### EXERCISE OBJECTIVE:
Exclude all images and print the entries below exactly.

### MATERIAL SUPPLIED:
[Start of section]

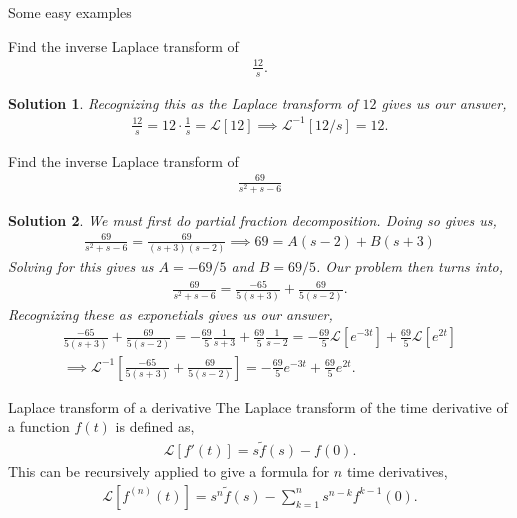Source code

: \documentclass[11pt]{article}
\newtheorem*{solution}{Solution}
\theoremstyle{mystyle}
\begin{document}
\begin{psexample}{Some easy examples}{}
    \begin{hwproblem}
        Find the inverse Laplace transform of
        \begin{align*}
            \frac{12}{s}.
        \end{align*}
    \end{hwproblem}
    \begin{solution}
        Recognizing this as the Laplace transform of
        $12$ gives us our answer,
        \begin{align*}
            \frac{12}{s} = 12 \cdot \frac{1}{s} = \mathcal{L}[12] \implies \mathcal{L}^{-1}[12/s] = 12.
        \end{align*}
    \end{solution}
    \begin{hwproblem}
        Find the inverse Laplace transform of
        \begin{align*}
            \frac{69}{s^2 + s - 6}
        \end{align*}
    \end{hwproblem}
    \begin{solution}
        We must first do partial fraction decomposition.
        Doing so gives us,
        \begin{align*}
            \frac{69}{s^2 + s - 6} = \frac{69}{(s + 3)(s - 2)} \implies 69 = A(s - 2) + B(s + 3)
        \end{align*}
        Solving for this gives us $A = -69/5$ and $B = 69/5$.
        Our problem then turns into,
        \begin{align*}
            \frac{69}{s^2 + s - 6} = \frac{-65}{5(s + 3)} + \frac{69}{5(s - 2)}.
        \end{align*}
        Recognizing these as exponetials gives us our answer,
        \begin{align*}
            \frac{-65}{5(s + 3)} + \frac{69}{5(s - 2)} = - \frac{69}{5} \frac{1}{s + 3} + \frac{69}{5} \frac{1}{s - 2} = - \frac{69}{5} \mathcal{L}[e^{-3t}] + \frac{69}{5} \mathcal{L}[e^{2t}]\\
            \implies
            \mathcal{L}^{-1}\left[ \frac{-65}{5(s + 3)} + \frac{69}{5(s - 2)} \right] = - \frac{69}{5} e^{-3t} + \frac{69}{5} e^{2t}.
        \end{align*}
    \end{solution}
\end{psexample}

\begin{psidea}{Laplace transform of a derivative}{}
    The Laplace transform of the time derivative
    of a function $f(t)$ is defined as,
    \begin{align*}
        \mathcal{L}[f'(t)] = s\tilde{f}(s) - f(0).
    \end{align*}
    This can be recursively applied to give a formula
    for $n$ time derivatives,
    \begin{align*}
        \mathcal{L}[f^{(n)}(t)] = s^n \tilde{f}(s) - \sum_{k = 1}^{n} s^{n - k} f^{k - 1}(0).
    \end{align*}
\end{psidea}
\end{document}
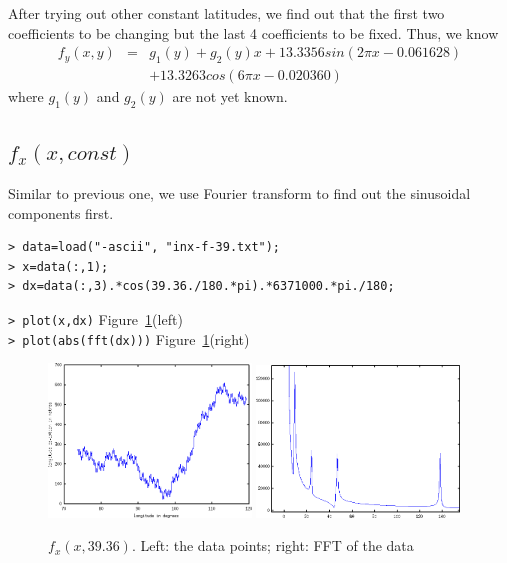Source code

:\documentclass[a4paper]{article}
\begin{document}
After trying out other constant latitudes, we find out that the first two
coefficients to be changing but the last 4 coefficients to be fixed.
Thus, we know
\begin{eqnarray}
\label{eq:fyx}
f_y(x,y) & = & g_1(y)+g_2(y)x+13.3356sin(2\pi x-0.061628) \nonumber \\
         &   & +13.3263cos(6\pi x-0.020360)
\end{eqnarray}
where $g_1(y)$ and $g_2(y)$ are not yet known.

\subsection{$f_x(x, const)$}
Similar to previous one, we use Fourier transform to find out the sinusoidal
components first.
\begin{verbatim}
> data=load("-ascii", "inx-f-39.txt");
> x=data(:,1);
> dx=data(:,3).*cos(39.36./180.*pi).*6371000.*pi./180;
\end{verbatim}
\verb|> plot(x,dx)| \hfill Figure~\ref{fig:fxx-fft}(left) \\
\verb|> plot(abs(fft(dx)))| \hfill Figure~\ref{fig:fxx-fft}(right) \\

\begin{figure}[htb]
\begin{center}
\includegraphics[width=0.48\textwidth]{fxx-data.png}
\includegraphics[width=0.48\textwidth]{fxx-fft.png}
\end{center}
\caption{$f_x(x,39.36)$. Left: the data points; right: FFT of the data}
\label{fig:fxx-fft}
\end{figure}
\end{document}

[End of section]

### OUTPUT OF THE TASK:
Source code

: \documentclass[11pt]{article}
\newtheorem*{solution}{Solution}
\theoremstyle{mystyle}
\begin{document}
\begin{psexample}{Some easy examples}{}
    \begin{hwproblem}
        Find the inverse Laplace transform of
        \begin{align*}
            \frac{12}{s}.
        \end{align*}
    \end{hwproblem}
    \begin{solution}
        Recognizing this as the Laplace transform of
        $12$ gives us our answer,
        \begin{align*}
            \frac{12}{s} = 12 \cdot \frac{1}{s} = \mathcal{L}[12] \implies \mathcal{L}^{-1}[12/s] = 12.
        \end{align*}
    \end{solution}
    \begin{hwproblem}
        Find the inverse Laplace transform of
        \begin{align*}
            \frac{69}{s^2 + s - 6}
        \end{align*}
    \end{hwproblem}
    \begin{solution}
        We must first do partial fraction decomposition.
        Doing so gives us,
        \begin{align*}
            \frac{69}{s^2 + s - 6} = \frac{69}{(s + 3)(s - 2)} \implies 69 = A(s - 2) + B(s + 3)
        \end{align*}
        Solving for this gives us $A = -69/5$ and $B = 69/5$.
        Our problem then turns into,
        \begin{align*}
            \frac{69}{s^2 + s - 6} = \frac{-65}{5(s + 3)} + \frac{69}{5(s - 2)}.
        \end{align*}
        Recognizing these as exponetials gives us our answer,
        \begin{align*}
            \frac{-65}{5(s + 3)} + \frac{69}{5(s - 2)} = - \frac{69}{5} \frac{1}{s + 3} + \frac{69}{5} \frac{1}{s - 2} = - \frac{69}{5} \mathcal{L}[e^{-3t}] + \frac{69}{5} \mathcal{L}[e^{2t}]\\
            \implies
            \mathcal{L}^{-1}\left[ \frac{-65}{5(s + 3)} + \frac{69}{5(s - 2)} \right] = - \frac{69}{5} e^{-3t} + \frac{69}{5} e^{2t}.
        \end{align*}
    \end{solution}
\end{psexample}

\begin{psidea}{Laplace transform of a derivative}{}
    The Laplace transform of the time derivative
    of a function $f(t)$ is defined as,
    \begin{align*}
        \mathcal{L}[f'(t)] = s\tilde{f}(s) - f(0).
    \end{align*}
    This can be recursively applied to give a formula
    for $n$ time derivatives,
    \begin{align*}
        \mathcal{L}[f^{(n)}(t)] = s^n \tilde{f}(s) - \sum_{k = 1}^{n} s^{n - k} f^{k - 1}(0).
    \end{align*}
\end{psidea}
\end{document}
Source code

:\documentclass[a4paper]{article}
\begin{document}
After trying out other constant latitudes, we find out that the first two
coefficients to be changing but the last 4 coefficients to be fixed.
Thus, we know
\begin{eqnarray}
\label{eq:fyx}
f_y(x,y) & = & g_1(y)+g_2(y)x+13.3356sin(2\pi x-0.061628) \nonumber \\
         &   & +13.3263cos(6\pi x-0.020360)
\end{eqnarray}
where $g_1(y)$ and $g_2(y)$ are not yet known.

\subsection{$f_x(x, const)$}
Similar to previous one, we use Fourier transform to find out the sinusoidal
components first.
\begin{verbatim}
> data=load("-ascii", "inx-f-39.txt");
> x=data(:,1);
> dx=data(:,3).*cos(39.36./180.*pi).*6371000.*pi./180;
\end{verbatim}
\verb|> plot(x,dx)| \hfill Figure~\ref{fig:fxx-fft}(left) \\
\verb|> plot(abs(fft(dx)))| \hfill Figure~\ref{fig:fxx-fft}(right) \\

\begin{figure}[htb]
\begin{center}
\includegraphics[width=0.48\textwidth]{fxx-data.png}
\includegraphics[width=0.48\textwidth]{fxx-fft.png}
\end{center}
\caption{$f_x(x,39.36)$. Left: the data points; right: FFT of the data}
\label{fig:fxx-fft}
\end{figure}
\end{document}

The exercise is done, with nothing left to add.